第3回: 原発問題を「理解」する『日本と原発』(ウネリ・牧内昇平)

東日本大震災からまもなく10年が経とうとしています。原発事故が起きた福島県には、いまだに人の住めない場所もたくさんあり、さまざまな形で被害は続いています。しかし、時間が経つ中で記憶が薄れてきた人、もともとよく知らないという人もいるのではないでしょうか。震災や原発事故について学びたいけれど、ぶ厚い本を読む気にはなれない……そんな人におすすめなのが「映画」です。
福島県福島市の映画館「フォーラム福島」で支配人を務める阿部泰宏さんは、3・11後、原発や震災をテーマにした上映企画を粘り強く続けています。阿部さんを案内人として「いま観るべき映画」を毎回ピックアップしてもらい、そのポイントを語ってもらう連載です。

『日本と原発』

脱原発映画の「決定版」

ウネリ 本日は、脱原発に取り組む弁護士の河合弘之氏がメガホンをとった映画について、阿部さんに語ってもらいます。

【作品紹介】(DVDケースの紹介文から引用)
 
『日本と原発 私たちは原発で幸せですか?』
(2014年/日本/河合弘之監督/制作:Kプロジェクト)

全国の原発差し止め訴訟の先頭に立つ弁護士が描く原子力発電のすべて! 2011年3月11日、東日本大震災によってもたらされた福島第一原発事故。事故発生当初に起きていた知られざる“原発震災”の悲劇。国家滅亡もあり得た東電作業員退避問題。チェルノブイリ原発事故の教訓。原発のコスト。新規制基準。増え続ける汚染水の行方。あらゆる角度から日本の原発問題を見つめた弁護士だからこそ描けるドキュメンタリー映画。新垣隆がフルオーケストラを率いて苦悩、祈り、希望を謳い上げる。

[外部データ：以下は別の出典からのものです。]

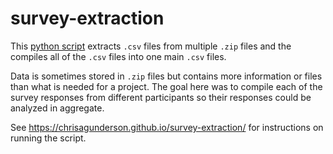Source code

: # survey-extraction

This [python script](https://github.com/chrisagunderson/survey-extraction/blob/master/extract-csv-from-zip-files.py) extracts `.csv` files from multiple `.zip` files and the compiles all of the `.csv` files into one main `.csv` files.

Data is sometimes stored in `.zip` files but contains more information or files than what is needed for a project. The goal here was to compile each of the survey responses from different participants so their responses could be analyzed in aggregate.

See https://chrisagunderson.github.io/survey-extraction/ for instructions on running the script.
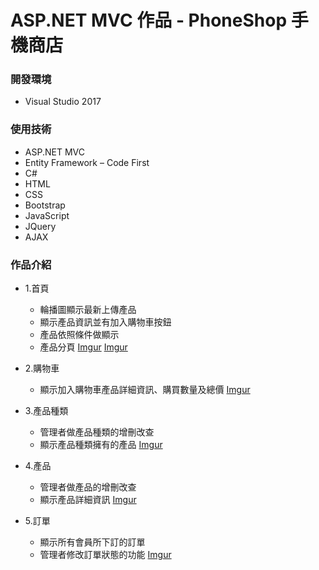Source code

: # ASP.NET MVC 作品 - PhoneShop 手機商店

### 開發環境
* Visual Studio 2017
    
### 使用技術
* ASP.NET MVC
* Entity Framework – Code First
* C#
* HTML
* CSS
* Bootstrap
* JavaScript
* JQuery
* AJAX

### 作品介紹
* 1.首頁
    * 輪播圖顯示最新上傳產品
    * 顯示產品資訊並有加入購物車按鈕
    * 產品依照條件做顯示
    * 產品分頁
[Imgur](https://i.imgur.com/AZgzFBq.png)
[Imgur](https://i.imgur.com/nU8QVhb.png)

* 2.購物車
    * 顯示加入購物車產品詳細資訊、購買數量及總價
[Imgur](https://i.imgur.com/RYF4lAY.png)

* 3.產品種類
    * 管理者做產品種類的增刪改查
    * 顯示產品種類擁有的產品
[Imgur](https://i.imgur.com/jnfIdpL.png)

* 4.產品
    * 管理者做產品的增刪改查
    * 顯示產品詳細資訊
[Imgur](https://i.imgur.com/wqYAqeH.png)

* 5.訂單
    * 顯示所有會員所下訂的訂單
    * 管理者修改訂單狀態的功能
[Imgur](https://i.imgur.com/0XOe2uP.png)

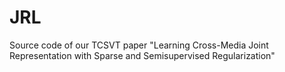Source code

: # JRL
Source code of our TCSVT paper "Learning Cross-Media Joint Representation with Sparse and Semisupervised Regularization"
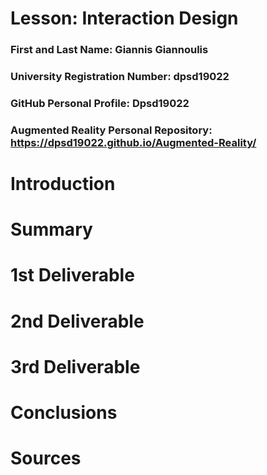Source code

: # Lesson: Interaction Design

### First and Last Name: Giannis Giannoulis
### University Registration Number: dpsd19022
### GitHub Personal Profile: Dpsd19022
### Augmented Reality Personal Repository: https://dpsd19022.github.io/Augmented-Reality/

# Introduction

# Summary


# 1st Deliverable


# 2nd Deliverable


# 3rd Deliverable 


# Conclusions


# Sources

ウネリ 製作・監督が河合弘之、構成・監修が海渡雄一となっています。二人とも、全国各地の原発差し止め訴訟で中心メンバーとして活躍している弁護士ですよね。当然のことながら、脱原発の決定版みたいな作品です。

阿部 弁護士が作っていますから、映画監督、映画作家がつくった作品とは全然ちがうものになっています。意外だったのは、プロの映画監督ではない人の作品に対して、若い人たちがビビッドに反応したことです。これは、ジャーナリストの土井敏邦さんが撮った『福島は語る』や、OurPlanet-TVによる『東電テレビ会議 49時間の記録』にも同じことが言えます。
 フォーラム福島では3・11以来、福島とか放射能、原発に関するいろんな映画を上映してきましたけど、たいてい観に来てくれるのは中高年層でした。でも河合さんの映画は例外的に、学生が反応したんです。これは初めてでした。10代、20代の人がこの映画を観て「原発の問題がよく分かった」と言ってくれました。

ウネリ 映画のプロたちの視点では生まれないものを、弁護士という門外漢が作りだしたということですね。

阿部 映画評論家や監督たちがこれを映画と認めるかと言ったら、たぶん認めないだろうと思います。私は、この映画はいわば弁護士が裁判で行う「口頭弁論」だ、という風に捉えています。

ウネリ 口頭弁論。おもしろい解釈ですね。この映画は河合氏がいろんな識者にインタビューして進みますが、その合間にこんなシーンも挟まれるんですよね。

【シーン解説①】
 
会議室のような場所で河合氏がカメラに向かって語りかける。
「それでは、日本の原発推進勢力が言う、原発の正当化理由を説明します」
河合氏はホワイトボードを使い、政府のエネルギー構想について説明する。使用済み燃料を再処理し、高速増殖炉を稼働させれば、プルトニウム燃料は使えば使うほど増えていく――。その仕組みを説明したうえで、河合氏は「でもこれは、絵に描いた餅です」と指摘する。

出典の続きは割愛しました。